[[ RECORDS FOR PROCESSING open ]]
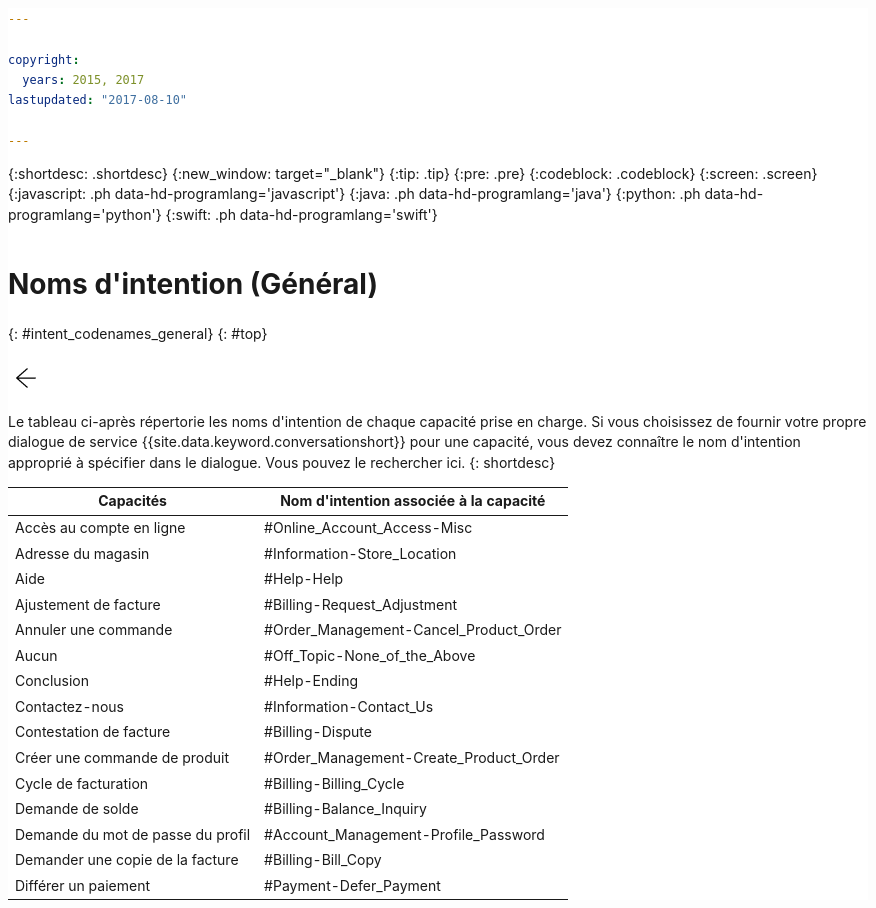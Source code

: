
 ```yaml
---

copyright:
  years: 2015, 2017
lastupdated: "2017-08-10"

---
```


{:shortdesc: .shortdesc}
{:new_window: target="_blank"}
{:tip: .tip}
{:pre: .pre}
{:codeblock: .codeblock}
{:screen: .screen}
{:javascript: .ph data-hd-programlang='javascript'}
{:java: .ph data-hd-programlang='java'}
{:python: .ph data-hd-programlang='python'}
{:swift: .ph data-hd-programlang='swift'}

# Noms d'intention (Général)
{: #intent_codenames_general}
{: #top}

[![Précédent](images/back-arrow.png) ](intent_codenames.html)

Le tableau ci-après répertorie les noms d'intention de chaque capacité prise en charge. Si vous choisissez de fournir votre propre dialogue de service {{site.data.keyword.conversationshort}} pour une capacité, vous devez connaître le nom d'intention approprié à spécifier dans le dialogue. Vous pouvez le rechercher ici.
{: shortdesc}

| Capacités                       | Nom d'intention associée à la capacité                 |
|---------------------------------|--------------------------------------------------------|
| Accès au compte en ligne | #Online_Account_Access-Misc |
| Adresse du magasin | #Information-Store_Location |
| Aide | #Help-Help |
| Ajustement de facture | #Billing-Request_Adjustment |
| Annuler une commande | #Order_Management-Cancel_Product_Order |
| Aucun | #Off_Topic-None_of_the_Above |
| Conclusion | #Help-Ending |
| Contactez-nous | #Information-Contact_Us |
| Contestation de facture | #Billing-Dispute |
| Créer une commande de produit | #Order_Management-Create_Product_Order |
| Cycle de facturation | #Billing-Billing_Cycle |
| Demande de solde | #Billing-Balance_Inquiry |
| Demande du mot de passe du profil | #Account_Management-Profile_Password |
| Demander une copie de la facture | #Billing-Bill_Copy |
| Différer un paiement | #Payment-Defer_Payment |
[[ RECORDS FOR PROCESSING closed ]]
[[ RECORDS FOR PROCESSING open ]]
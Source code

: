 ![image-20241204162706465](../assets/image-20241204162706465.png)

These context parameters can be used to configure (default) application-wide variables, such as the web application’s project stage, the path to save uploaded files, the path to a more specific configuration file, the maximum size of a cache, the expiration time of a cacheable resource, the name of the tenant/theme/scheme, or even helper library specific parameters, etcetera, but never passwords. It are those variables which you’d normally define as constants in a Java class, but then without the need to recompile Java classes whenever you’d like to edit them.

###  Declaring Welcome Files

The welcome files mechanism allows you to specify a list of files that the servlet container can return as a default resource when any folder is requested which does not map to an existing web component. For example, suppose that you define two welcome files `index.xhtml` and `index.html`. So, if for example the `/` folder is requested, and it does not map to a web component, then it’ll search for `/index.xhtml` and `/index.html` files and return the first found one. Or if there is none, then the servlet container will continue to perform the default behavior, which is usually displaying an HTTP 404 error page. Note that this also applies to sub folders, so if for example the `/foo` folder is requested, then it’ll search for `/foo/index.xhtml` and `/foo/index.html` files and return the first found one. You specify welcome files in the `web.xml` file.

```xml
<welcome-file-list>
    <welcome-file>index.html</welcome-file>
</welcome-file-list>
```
[[ RECORDS FOR PROCESSING closed ]]
- _YOUR GOAL_: Each line that holds the word "html" should be extracted from the records.

- _FINISHED EXERCISE_:
[![Précédent](images/back-arrow.png) ](intent_codenames.html)
The welcome files mechanism allows you to specify a list of files that the servlet container can return as a default resource when any folder is requested which does not map to an existing web component. For example, suppose that you define two welcome files `index.xhtml` and `index.html`. So, if for example the `/` folder is requested, and it does not map to a web component, then it’ll search for `/index.xhtml` and `/index.html` files and return the first found one. Or if there is none, then the servlet container will continue to perform the default behavior, which is usually displaying an HTTP 404 error page. Note that this also applies to sub folders, so if for example the `/foo` folder is requested, then it’ll search for `/foo/index.xhtml` and `/foo/index.html` files and return the first found one. You specify welcome files in the `web.xml` file.
    <welcome-file>index.html</welcome-file>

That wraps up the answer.